Life from blood, given freely. The old woman’s words echoed faintly in the clearing, carrying over the chant.
His blood. But there was something wrong with his. It was tainted. Wrong. She couldn’t possibly mean his blood.
The chant pressed harder, a physical force against his skin, taking strength from the deep tattoo of the drums. It was urging him on.
Not wrong. Perfect. Although he couldn’t understand the words of the ancient language, he could infer the meaning behind them. There was something special about his blood – something that had nothing to do with the demons that had polluted it.

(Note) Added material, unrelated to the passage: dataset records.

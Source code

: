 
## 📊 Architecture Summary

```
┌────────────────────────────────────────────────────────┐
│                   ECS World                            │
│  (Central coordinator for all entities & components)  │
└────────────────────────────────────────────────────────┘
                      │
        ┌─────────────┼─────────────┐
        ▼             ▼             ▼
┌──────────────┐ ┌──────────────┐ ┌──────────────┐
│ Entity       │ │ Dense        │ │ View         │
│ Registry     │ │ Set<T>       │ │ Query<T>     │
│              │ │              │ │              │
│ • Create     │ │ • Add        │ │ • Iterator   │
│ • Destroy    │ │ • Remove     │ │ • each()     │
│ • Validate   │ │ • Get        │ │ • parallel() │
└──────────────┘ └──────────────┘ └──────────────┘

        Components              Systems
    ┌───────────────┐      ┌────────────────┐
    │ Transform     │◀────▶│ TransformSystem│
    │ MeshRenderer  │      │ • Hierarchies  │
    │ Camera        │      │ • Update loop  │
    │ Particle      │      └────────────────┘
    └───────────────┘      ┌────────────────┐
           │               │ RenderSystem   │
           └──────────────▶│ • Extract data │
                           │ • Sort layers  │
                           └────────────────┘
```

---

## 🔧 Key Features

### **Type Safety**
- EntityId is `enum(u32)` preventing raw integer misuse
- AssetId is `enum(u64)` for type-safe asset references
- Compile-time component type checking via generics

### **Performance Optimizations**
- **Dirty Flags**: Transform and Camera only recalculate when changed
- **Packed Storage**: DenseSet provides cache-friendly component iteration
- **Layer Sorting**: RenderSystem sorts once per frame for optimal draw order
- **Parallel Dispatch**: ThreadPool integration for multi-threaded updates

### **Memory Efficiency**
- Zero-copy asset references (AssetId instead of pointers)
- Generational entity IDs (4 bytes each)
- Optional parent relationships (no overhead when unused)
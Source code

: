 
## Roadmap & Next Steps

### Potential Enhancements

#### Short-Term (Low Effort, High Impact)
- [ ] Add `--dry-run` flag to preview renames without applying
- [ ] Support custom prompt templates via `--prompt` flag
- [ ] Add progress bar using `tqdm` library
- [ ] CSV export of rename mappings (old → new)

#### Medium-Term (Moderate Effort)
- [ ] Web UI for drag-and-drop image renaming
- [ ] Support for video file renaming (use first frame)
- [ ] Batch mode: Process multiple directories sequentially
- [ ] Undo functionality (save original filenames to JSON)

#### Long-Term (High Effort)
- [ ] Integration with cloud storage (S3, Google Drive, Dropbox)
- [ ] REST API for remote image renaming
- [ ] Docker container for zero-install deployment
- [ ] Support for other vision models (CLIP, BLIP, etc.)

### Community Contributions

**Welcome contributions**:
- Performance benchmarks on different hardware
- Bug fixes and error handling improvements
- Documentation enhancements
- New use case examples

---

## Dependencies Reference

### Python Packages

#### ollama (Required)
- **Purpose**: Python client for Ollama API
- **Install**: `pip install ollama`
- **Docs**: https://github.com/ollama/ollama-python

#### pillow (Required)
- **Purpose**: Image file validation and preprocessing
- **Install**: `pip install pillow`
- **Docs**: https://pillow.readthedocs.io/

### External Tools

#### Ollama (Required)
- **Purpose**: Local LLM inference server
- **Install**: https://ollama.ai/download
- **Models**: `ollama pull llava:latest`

Dean. His blood was bound to Dean’s. It would bring his brother back to him.
Sam picked up the athame, fingering the warm leather of the hilt.
Life from blood, given freely.
He was ready for this, eager even. His brother would be proud, knowing he had brought him back, and he hadn’t even needed to deal with demons to do it.
Sam pressed the blade against the back of his opposite arm, holding it over the altar.
The chanting was louder now, coming to a crescendo against his mind. There was promise in it – promise of life, and something more.
He only needed a few drops, she said. Nothing like the old rituals. No sacrifices, not anymore.
Life from blood, given freely.
He pulled the blade down quickly, setting his jaw against a hiss when he felt the pain. Blood trickled down his arm, onto the symbols of the altar. Red blood pooled in one of the feathers, coloring it in flame.
Like a phoenix, he thought.
Three days ago
“You’re lucky it’s winter,” Miriam, the high priestess of the coven told Sam, her voice rough with age but her body still strong as she guided him through her living room and into the kitchen. She took out two glasses and some ice, filling them with sweet tea. He took his and sat down without a word.
He had been here before, earlier this week, but only to exorcise the demon from the poor girl who had been kept down in the basement, restrained so she wouldn’t hurt herself or others. He had been impressed by the devil’s trap the coven had used, and thought maybe they might know a thing or two about real magic.
“The winter solstice is this week,” she continued. “Yule.”
“I don’t see what that has to do with anything,” he said.
She rolled her eyes. “That’s all about perception,” she replied. “To you, it’s about the birth of a god a few millennia ago. To us, Yule is a time of rebirth every year – a time when our god is reborn after his Samhain death.”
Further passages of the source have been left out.